I’ve spent years working on my pretzels. Now we proudly sell them in our Pizza shops. We don’t give out our recipe but here are some tips I learned along the way.

Lye: we use a 4% solution at room temperature. Never boil lye. Longer dips in lye will darken the pretzel more. So you need to note how long each pretzel is in the lye bath.

Dough Hydration: total dough hydration should be around 58-60%. If you use butter you should include the amount of water in your butter into your total hydration. Higher hydration pretzel are easier to roll out but the are harder to dip and they will give you less “chew”.

Par-freeze before you bake: 10-15 minutes in the freezer helps with the lye dipping process.

Don’t proof after you shape the pretzel. Your yeast and oven spring should do all the work.

Use a starter to prolong shelf life.

Double your batches and freeze the cooked pretzels. They can be better after a second reheat in the oven.

If you’re using lye and cant get the color you want it is your oven. Convection ovens cook much better and help brown the pretzel. We now bake our pretzels on our pizza conveyor oven.

We use a 12% protein flour, similar to a German 550 type flour (pulling this from memory so don’t yell at me if the # is wrong). A lot of sources say to use high protein bread flour. We find this to not be ideal for our recipe / process.

Malt: get some malt in your recipe. There are a few options online. Make sure to include any syrup style malts in your total hydration.

Lastly, don’t pay attention to the “I’m from Germany” or “When I visited Germany” crowd on the internet that think they know everything about Pretzels. Most of them couldn’t bake a quality pretzel from scratch if their life depended on it. You do you!

Hope this helps someone, happy baking!!



by xwlh05g

25 Comments

  1. BBoru-1014

    Ok, well done. Now tell us where to go to get them yummy things!

  2. SplinterCell03

    I don’t always crush my pretzels, but when I do, I wear black vinyl gloves

  3. shinjikun10

    Here’s your fresh pretzel. Now I promise this won’t hurt a bit.

    *Snaps left glove* *Snaps right glove*

  4. As a fellow pretzel baker i see two things.

    your shaping is exceptional, it is so hard to get that shape just right.

    the crackle on that crust looks amazing. is that related to the par freeze? i get decent crackle but not like that!

  5. Mental-Lifeguard-798

    why do you need gloves to touch bread youve made? it’s so creepy I hate it.

  6. Original-Chair-9614

    I for real thought this was a black guy then I was like where are his nails.

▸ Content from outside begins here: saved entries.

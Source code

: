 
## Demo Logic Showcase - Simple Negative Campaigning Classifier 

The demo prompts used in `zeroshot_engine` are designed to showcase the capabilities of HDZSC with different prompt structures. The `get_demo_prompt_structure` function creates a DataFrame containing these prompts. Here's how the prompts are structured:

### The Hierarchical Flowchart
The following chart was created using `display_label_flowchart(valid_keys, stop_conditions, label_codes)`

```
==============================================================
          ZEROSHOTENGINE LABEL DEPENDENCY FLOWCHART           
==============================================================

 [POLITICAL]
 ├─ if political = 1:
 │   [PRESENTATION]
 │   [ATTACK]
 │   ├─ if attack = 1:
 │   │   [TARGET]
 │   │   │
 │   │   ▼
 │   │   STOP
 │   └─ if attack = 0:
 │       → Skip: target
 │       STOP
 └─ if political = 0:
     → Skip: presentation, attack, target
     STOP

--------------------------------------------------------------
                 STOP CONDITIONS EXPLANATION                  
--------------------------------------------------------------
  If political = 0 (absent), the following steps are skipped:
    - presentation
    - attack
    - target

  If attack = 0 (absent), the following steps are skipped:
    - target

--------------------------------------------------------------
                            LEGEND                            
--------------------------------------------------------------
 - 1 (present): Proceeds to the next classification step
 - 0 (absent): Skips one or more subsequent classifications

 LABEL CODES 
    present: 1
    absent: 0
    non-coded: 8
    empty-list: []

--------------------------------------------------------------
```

    Then realized he was wearing gloves. 🤦‍♂️

  7. themage78

    The crushing I’ll forgive. I won’t forgive you dropping it like a rock instead of eating it immediately.

  8. No-Adhesiveness6841

    Holy shit. I love pretzels. Looks so good.

  9. Why on earth would you touch food with gloves hands. I could not focus on the goodness of the bloody pretzel.

  10. nmacaroni

    I never thought of trying to make my own pretzels… This post has given me a new mission… dang, and now I’m hungry too!

  11. chesterstevens

    I feel like this pretzel is getting auctioned off

  12. NoYogurt8644

    I thought the nigga had frost bite at first

  13. LoveOfSpreadsheets

    4% lye solution is the only way to go. They look awesome!

    Also, thanks for the tip on the 15min par-freeze, I usually leave mine one-hour uncovered in the fridge before dipping but your way can have them ready by the time my home oven preheats!

  14. RichardXV

    Please don’t touch food like this. It’s gross.

  15. WantSumDuk

    Native Bavarian approved.
    I may not bake a good pretzel, but I sure as hell recognise one!

  16. Nice looking Bretzen, saying that as a Bavarian, but what’s with the gloves? That’s really off putting, as if the bread was poisonous.